Take from the records below each line that holds "mapStr".

[[ EXTRACTED ENTRIES, beginning ]]

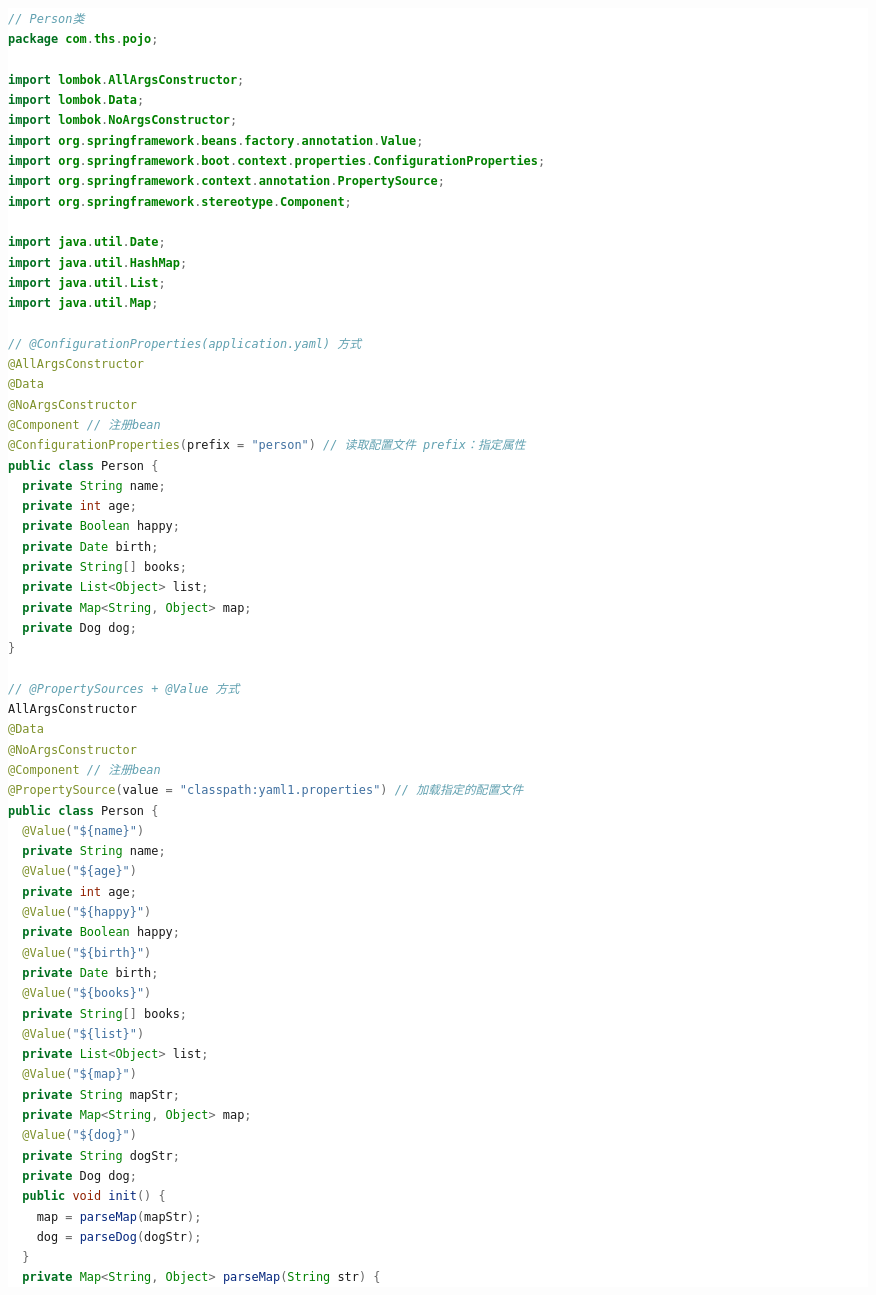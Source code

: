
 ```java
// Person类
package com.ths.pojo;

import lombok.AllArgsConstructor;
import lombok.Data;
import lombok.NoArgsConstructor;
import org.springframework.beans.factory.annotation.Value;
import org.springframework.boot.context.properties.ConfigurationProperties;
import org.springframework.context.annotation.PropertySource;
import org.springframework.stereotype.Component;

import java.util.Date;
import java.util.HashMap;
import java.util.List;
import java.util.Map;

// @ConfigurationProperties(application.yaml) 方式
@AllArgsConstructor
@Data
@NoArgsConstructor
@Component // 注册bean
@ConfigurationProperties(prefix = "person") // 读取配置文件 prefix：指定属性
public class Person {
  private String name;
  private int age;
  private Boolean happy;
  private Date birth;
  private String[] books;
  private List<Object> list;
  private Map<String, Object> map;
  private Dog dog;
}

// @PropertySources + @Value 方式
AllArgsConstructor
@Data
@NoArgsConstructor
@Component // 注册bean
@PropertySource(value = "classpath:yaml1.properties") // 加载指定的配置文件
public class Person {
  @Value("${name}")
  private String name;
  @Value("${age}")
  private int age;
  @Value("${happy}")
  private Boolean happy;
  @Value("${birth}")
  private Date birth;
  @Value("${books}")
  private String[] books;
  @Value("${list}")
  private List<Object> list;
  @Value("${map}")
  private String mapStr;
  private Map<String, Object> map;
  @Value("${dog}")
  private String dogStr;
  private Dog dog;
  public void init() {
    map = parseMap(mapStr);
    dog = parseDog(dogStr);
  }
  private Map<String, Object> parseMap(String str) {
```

[[ EXTRACTED ENTRIES, end ]]
[[ EXTRACTED ENTRIES, beginning ]]

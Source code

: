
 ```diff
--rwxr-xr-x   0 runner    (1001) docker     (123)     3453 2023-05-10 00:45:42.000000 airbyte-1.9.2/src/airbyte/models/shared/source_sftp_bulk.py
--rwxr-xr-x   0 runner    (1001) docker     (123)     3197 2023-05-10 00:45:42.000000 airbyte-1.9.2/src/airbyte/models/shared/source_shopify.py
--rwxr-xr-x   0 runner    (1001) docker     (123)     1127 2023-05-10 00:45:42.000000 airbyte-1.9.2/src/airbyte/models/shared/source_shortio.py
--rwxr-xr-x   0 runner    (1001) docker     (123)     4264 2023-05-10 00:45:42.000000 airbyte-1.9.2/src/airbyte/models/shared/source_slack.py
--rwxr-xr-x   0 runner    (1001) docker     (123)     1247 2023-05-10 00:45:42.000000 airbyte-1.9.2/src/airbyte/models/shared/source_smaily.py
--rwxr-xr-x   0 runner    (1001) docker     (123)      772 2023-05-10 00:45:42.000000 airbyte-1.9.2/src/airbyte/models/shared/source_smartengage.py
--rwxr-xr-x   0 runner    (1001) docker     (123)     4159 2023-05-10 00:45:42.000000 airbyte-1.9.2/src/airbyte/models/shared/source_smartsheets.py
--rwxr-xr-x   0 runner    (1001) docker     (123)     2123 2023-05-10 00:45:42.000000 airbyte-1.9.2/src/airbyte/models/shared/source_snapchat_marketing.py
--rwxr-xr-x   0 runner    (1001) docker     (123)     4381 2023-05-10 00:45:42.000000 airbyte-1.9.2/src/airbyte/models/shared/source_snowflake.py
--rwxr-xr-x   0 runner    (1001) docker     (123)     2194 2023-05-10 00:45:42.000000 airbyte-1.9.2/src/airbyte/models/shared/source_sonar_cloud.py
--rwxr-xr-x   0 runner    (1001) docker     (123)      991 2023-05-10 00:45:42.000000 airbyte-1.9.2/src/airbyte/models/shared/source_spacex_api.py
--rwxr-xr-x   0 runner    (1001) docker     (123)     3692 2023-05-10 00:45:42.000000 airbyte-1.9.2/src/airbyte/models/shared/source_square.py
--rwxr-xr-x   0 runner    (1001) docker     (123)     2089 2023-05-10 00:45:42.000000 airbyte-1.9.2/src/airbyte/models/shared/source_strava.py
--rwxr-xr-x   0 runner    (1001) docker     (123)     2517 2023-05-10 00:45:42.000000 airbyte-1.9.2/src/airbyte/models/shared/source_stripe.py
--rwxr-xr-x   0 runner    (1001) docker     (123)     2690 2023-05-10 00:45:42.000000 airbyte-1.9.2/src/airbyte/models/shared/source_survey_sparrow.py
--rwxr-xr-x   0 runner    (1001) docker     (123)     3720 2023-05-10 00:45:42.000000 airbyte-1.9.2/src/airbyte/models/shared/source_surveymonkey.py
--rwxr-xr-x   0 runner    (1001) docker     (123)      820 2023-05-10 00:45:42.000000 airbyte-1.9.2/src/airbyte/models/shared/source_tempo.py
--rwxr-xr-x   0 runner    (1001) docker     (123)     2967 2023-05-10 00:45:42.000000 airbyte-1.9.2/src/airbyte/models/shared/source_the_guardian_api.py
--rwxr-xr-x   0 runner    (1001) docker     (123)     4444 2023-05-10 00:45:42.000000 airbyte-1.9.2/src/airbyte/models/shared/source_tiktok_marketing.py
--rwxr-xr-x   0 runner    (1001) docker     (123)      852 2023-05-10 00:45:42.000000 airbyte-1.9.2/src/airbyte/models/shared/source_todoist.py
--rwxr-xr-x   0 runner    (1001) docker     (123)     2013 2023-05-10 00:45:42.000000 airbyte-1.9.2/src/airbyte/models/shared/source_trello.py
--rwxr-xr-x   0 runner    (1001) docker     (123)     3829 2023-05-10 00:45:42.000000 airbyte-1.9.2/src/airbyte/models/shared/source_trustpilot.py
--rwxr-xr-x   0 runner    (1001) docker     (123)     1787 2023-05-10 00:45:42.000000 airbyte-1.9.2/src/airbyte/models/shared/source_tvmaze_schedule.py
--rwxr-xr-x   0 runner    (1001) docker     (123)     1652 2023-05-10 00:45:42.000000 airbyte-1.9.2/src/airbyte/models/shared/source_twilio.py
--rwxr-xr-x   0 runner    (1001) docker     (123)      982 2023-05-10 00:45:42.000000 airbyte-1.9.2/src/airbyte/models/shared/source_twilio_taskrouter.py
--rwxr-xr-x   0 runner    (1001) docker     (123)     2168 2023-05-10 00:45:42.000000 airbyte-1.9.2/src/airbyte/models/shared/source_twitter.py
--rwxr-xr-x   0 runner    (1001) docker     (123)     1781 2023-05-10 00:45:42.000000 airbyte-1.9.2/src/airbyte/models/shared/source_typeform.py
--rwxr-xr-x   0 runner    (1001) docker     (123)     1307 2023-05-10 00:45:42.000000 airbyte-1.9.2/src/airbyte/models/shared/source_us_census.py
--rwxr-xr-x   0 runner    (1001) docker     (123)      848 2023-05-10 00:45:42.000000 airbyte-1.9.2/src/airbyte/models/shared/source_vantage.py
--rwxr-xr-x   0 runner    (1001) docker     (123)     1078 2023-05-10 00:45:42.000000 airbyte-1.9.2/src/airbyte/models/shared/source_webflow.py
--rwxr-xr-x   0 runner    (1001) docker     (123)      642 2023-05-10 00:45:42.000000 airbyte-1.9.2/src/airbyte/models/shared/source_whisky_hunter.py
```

[[ EXTRACTED ENTRIES, end ]]

__WORKED SOLUTION__
  private String mapStr;
    map = parseMap(mapStr);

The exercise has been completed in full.